What to do: Select from the data all lines with the word "Wolfram".

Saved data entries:
___

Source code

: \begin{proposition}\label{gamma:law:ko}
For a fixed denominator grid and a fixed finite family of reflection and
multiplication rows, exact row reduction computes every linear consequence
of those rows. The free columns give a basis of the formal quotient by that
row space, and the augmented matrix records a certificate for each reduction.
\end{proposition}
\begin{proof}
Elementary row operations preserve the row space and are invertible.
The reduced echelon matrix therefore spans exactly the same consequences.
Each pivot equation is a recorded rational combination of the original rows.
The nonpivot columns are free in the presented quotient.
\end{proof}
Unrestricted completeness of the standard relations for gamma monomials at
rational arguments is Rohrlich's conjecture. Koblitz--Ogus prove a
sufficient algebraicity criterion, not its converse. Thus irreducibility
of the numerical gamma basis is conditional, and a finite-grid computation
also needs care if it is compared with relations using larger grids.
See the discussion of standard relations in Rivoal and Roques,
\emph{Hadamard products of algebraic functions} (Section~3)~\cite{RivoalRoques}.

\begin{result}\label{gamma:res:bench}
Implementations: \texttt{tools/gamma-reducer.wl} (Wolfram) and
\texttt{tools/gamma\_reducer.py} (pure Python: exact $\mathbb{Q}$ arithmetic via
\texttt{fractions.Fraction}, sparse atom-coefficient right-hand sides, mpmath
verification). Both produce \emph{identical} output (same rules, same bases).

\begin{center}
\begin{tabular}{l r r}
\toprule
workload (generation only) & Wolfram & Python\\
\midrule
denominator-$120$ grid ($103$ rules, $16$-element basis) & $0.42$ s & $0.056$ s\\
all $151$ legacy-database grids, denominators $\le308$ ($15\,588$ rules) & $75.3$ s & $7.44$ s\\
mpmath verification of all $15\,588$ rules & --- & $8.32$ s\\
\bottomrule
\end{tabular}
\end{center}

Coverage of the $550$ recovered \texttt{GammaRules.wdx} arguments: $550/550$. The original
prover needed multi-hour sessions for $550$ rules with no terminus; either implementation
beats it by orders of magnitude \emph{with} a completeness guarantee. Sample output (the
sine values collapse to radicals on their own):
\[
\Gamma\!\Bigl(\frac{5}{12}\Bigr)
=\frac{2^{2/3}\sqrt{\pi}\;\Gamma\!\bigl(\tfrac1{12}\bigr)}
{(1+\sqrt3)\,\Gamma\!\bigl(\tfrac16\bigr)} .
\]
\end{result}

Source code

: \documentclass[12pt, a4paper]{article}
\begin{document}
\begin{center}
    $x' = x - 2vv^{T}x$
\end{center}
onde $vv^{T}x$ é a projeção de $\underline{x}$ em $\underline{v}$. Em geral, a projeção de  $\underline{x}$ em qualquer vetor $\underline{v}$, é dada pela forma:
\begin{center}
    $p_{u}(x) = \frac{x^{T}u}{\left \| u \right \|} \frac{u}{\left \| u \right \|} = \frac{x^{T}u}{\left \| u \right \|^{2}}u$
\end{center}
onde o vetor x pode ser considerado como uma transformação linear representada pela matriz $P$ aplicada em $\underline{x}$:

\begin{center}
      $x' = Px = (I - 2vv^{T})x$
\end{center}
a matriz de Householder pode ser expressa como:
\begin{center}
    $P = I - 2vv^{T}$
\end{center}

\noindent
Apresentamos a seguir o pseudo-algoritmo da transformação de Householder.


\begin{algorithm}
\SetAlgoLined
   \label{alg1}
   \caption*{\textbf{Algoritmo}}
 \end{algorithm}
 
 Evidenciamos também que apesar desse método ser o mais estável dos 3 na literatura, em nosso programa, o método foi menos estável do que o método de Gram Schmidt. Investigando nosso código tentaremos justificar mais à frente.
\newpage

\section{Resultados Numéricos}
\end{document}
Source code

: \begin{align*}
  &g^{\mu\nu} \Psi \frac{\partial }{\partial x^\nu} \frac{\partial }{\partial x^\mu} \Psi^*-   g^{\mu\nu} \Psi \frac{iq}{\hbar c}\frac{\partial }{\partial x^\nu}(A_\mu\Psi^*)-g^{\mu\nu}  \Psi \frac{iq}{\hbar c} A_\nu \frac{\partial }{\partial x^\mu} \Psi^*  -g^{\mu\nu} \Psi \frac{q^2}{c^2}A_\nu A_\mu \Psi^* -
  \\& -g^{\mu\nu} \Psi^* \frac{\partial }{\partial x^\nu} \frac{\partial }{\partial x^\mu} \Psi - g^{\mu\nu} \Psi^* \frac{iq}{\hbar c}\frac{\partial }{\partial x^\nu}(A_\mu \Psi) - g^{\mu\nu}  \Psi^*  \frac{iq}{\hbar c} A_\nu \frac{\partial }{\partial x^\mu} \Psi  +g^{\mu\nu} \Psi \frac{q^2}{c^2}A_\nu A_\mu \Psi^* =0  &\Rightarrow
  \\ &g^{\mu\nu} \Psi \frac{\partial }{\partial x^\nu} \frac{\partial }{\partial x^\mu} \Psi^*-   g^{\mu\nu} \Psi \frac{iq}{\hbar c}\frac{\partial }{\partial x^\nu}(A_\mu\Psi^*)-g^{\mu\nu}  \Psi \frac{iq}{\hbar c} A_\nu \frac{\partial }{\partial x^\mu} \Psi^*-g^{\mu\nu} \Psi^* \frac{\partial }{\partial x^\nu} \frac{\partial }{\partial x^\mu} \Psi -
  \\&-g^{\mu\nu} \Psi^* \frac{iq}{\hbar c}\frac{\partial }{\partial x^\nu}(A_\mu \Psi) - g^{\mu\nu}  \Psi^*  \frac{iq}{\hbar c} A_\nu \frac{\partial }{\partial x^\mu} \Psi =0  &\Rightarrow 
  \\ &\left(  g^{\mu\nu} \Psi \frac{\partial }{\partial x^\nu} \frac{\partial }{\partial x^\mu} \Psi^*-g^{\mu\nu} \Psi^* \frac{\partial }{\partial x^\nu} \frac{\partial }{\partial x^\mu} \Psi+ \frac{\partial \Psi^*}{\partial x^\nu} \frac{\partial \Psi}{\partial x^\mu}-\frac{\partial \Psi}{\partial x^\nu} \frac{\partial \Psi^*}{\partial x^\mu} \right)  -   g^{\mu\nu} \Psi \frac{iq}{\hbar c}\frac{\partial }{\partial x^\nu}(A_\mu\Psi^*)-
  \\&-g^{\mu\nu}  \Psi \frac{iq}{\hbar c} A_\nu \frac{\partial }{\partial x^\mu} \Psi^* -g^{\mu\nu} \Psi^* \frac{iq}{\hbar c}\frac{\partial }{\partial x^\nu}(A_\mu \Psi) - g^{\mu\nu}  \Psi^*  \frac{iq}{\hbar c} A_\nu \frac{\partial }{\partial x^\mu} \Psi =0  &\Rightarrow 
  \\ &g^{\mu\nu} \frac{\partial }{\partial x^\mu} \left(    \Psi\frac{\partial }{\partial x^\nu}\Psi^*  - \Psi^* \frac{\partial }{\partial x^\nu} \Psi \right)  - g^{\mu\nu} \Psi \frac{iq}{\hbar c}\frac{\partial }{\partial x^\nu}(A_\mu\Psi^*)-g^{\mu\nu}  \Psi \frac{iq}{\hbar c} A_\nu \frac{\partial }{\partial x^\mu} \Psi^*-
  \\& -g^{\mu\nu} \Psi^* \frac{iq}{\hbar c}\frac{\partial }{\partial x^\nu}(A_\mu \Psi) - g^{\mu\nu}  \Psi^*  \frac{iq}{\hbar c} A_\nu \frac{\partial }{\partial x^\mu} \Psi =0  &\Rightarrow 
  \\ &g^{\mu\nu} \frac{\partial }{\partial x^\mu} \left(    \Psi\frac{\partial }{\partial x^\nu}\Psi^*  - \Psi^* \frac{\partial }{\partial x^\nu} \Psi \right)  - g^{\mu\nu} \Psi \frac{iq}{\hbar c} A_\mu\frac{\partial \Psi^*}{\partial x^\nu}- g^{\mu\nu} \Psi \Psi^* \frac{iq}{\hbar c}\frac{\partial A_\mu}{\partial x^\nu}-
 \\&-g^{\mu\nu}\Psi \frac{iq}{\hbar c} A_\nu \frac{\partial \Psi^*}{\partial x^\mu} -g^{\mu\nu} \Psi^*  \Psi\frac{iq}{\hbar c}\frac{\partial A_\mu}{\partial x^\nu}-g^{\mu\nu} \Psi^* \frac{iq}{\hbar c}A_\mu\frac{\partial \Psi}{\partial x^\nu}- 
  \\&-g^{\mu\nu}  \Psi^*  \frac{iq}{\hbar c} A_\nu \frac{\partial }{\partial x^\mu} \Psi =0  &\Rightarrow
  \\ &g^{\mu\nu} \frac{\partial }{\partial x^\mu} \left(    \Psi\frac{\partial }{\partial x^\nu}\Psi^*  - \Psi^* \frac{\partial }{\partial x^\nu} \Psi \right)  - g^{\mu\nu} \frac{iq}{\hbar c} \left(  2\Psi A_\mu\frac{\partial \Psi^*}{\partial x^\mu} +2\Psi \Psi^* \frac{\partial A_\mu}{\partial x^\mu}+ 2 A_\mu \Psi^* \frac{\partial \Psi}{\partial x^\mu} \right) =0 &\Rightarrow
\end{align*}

___

Solved exercise:
Implementations: \texttt{tools/gamma-reducer.wl} (Wolfram) and
workload (generation only) & Wolfram & Python\\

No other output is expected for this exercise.